Janeway begins seeing characters from the holonovel outside the holodeck. Over three acts, it appears she is going insane. Well, more insane than usual. She is not really the picture of mental stability at any point. By the fourth act, the entire crew is being affected. They see family members, for better or for worse, beckoning them. All accept for Torres, who imagines a romp in bed with Chakotay. Keep this scenario in mind. Towards the end of the season, Janeway will flirt with it, too, in another episode written by Taylor. Something tells me she has had a kidnapped by Native American braves and never rescued by cowboys fantasy at some point in her life. Maybe several points.

Once the crew give in to the visions, they are stuck in a catatonic state. Kes is the only one who has the power to resist, and she is the one who exposes the Bothe alien intruder who has been causing the hallucinations by overpowering him with her mind. She has no clue how she was able to do so. While Kes is the hero, Janeway steals her thunder. She was the first one to be attacked by the alien, but was the last one to go all catatonic. That means she resisted for hours while everyone else succumbed within minutes. Janeway is Awesome!

She is also inconsistent or willing to learn from her mistakes, depending on how generous you want to be. She decides to throw the Bothe in the brig with the specific rationale she will not allow him to attack other travelers again. Back in “Phage,” she refused to hold the Vidiians who stole Neelix’s lungs in the brig because she did not want to haul them along on the 75 year journey even though she knows they will steal the organs of any other travelers they encounter. Maybe she learned from the second encounter with the Vidiians not to play around, or she is just angry the Bothe messed with her personally this time, but now she has no qualms about dragging prisoners along for three-quarters of a century.
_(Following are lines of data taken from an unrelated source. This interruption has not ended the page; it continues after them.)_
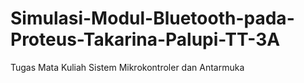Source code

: # Simulasi-Modul-Bluetooth-pada-Proteus-Takarina-Palupi-TT-3A
Tugas Mata Kuliah Sistem Mikrokontroler dan Antarmuka
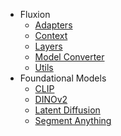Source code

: * <code class="doc-symbol doc-symbol-nav doc-symbol-module"></code> Fluxion
    * [<code class="doc-symbol doc-symbol-nav doc-symbol-module"></code> Adapters](fluxion/adapters.md)
    * [<code class="doc-symbol doc-symbol-nav doc-symbol-module"></code> Context](fluxion/context.md)
    * [<code class="doc-symbol doc-symbol-nav doc-symbol-module"></code> Layers](fluxion/layers.md)
    * [<code class="doc-symbol doc-symbol-nav doc-symbol-module"></code> Model Converter](fluxion/model_converter.md)
    * [<code class="doc-symbol doc-symbol-nav doc-symbol-module"></code> Utils](fluxion/utils.md)
* <code class="doc-symbol doc-symbol-nav doc-symbol-module"></code> Foundational Models
    * [<code class="doc-symbol doc-symbol-nav doc-symbol-module"></code> CLIP](foundationals/clip.md)
    * [<code class="doc-symbol doc-symbol-nav doc-symbol-module"></code> DINOv2](foundationals/dinov2.md)
    * [<code class="doc-symbol doc-symbol-nav doc-symbol-module"></code> Latent Diffusion](foundationals/latent_diffusion.md)
    * [<code class="doc-symbol doc-symbol-nav doc-symbol-module"></code> Segment Anything](foundationals/segment_anything.md)

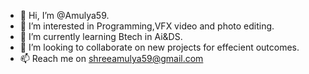 - 👋 Hi, I’m @Amulya59.
- 👀 I’m interested in Programming,VFX video and photo editing.
- 🌱 I’m currently learning Btech in Ai&DS.
- 💞️ I’m looking to collaborate on new projects for effecient outcomes.
- 📫 Reach me on shreeamulya59@gmail.com 

<!---
Amulya59/Amulya59 is a ✨ special ✨ repository because its `README.md` (this file) appears on your GitHub profile.
You can click the Preview link to take a look at your changes.
--->
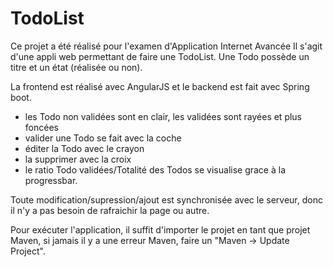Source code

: TodoList
=================

Ce projet a été réalisé pour l'examen d'Application Internet Avancée
Il s'agit d'une appli web permettant de faire une TodoList. Une Todo possède un titre et un état (réalisée ou non).

La frontend est réalisé avec AngularJS et le backend est fait avec Spring boot.

 - les Todo non validées sont en clair, les validées sont rayées et plus foncées
 - valider une Todo se fait avec la coche
 - éditer la Todo avec le crayon
 - la supprimer avec la croix
 - le ratio Todo validées/Totalité des Todos se visualise grace à la progressbar.
  
Toute modification/supression/ajout est synchronisée avec le serveur, donc il n'y a pas besoin de rafraichir la page ou autre.

Pour exécuter l'application, il suffit d'importer le projet en tant que projet Maven, si jamais il y a une erreur Maven, faire un "Maven -> Update Project".
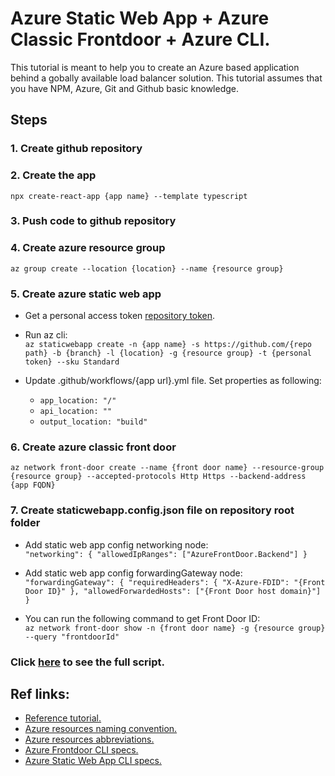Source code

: # Azure Static Web App + Azure Classic Frontdoor + Azure CLI.
This tutorial is meant to help you to create an Azure based application behind a gobally available load balancer solution.
This tutorial assumes that you have NPM, Azure, Git and Github basic knowledge.

## Steps
### 1. Create github repository

### 2. Create the app
`npx create-react-app {app name} --template typescript`

### 3. Push code to github repository

### 4. Create azure resource group
`az group create --location {location} --name {resource group}`

### 5. Create azure static web app
- Get a personal access token [repository token](https://docs.github.com/en/authentication/keeping-your-account-and-data-secure/creating-a-personal-access-token).

- Run az cli:\
  `az staticwebapp create -n {app name} -s https://github.com/{repo path} -b {branch} -l {location} -g {resource group} -t {personal token} --sku Standard`

- Update .github/workflows/{app url}.yml file. Set properties as following:
  - `app_location: "/"`
  - `api_location: ""`
  - `output_location: "build"`

### 6. Create azure classic front door
`az network front-door create --name {front door name} --resource-group {resource group} --accepted-protocols Http Https --backend-address {app FQDN}`

### 7. Create staticwebapp.config.json file on repository root folder
- Add static web app config networking node:\
  `"networking": { "allowedIpRanges": ["AzureFrontDoor.Backend"] }`

- Add static web app config forwardingGateway node:\
  `"forwardingGateway": {
    "requiredHeaders": {
      "X-Azure-FDID": "{Front Door ID}"
    },
    "allowedForwardedHosts": ["{Front Door host domain}"]
  }`

- You can run the following command to get Front Door ID:\
  `az network front-door show -n {front door name} -g {resource group} --query "frontdoorId"`

### Click [here](https://github.com/stefam/az-stapp-fd/blob/main/scripts/az-stapp-fd.sh) to see the full script.

## Ref links:
- [Reference tutorial.](https://docs.microsoft.com/en-us/azure/static-web-apps/front-door-manual)
- [Azure resources naming convention.](https://docs.microsoft.com/en-us/azure/cloud-adoption-framework/ready/azure-best-practices/resource-naming)
- [Azure resources abbreviations.](https://docs.microsoft.com/en-us/azure/cloud-adoption-framework/ready/azure-best-practices/resource-abbreviations)
- [Azure Frontdoor CLI specs.](https://docs.microsoft.com/en-us/cli/azure/network/front-door?view=azure-cli-latest)
- [Azure Static Web App CLI specs.](https://docs.microsoft.com/en-us/cli/azure/staticwebapp?view=azure-cli-latest)
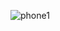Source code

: ![phone1](https://github.com/MerveAltnsk/E-Food/assets/53054140/ae16ac60-454e-47ac-b955-5f76041566fb)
Take your pick which you believe. I am inclined towards the latter.

I like “Persistence of Vision.’ While it is hard to describe why, it feels like an episode that could only occur on VOY. Perhaps because the situations feels peculiar enough to only have happened in the new and strange Delta Quadrant. Or maybe it is the bothe’s attitude. When Janeway asks his motivation, he says he did it because he could. Not to study them or for some survival or political ends. He did it for the old school daffy Duck reason--he just wanted to screw with them. Some fans consider that a lame excuse, but I think it is a refreshing change from the norm. As is "Persistence of Vision.”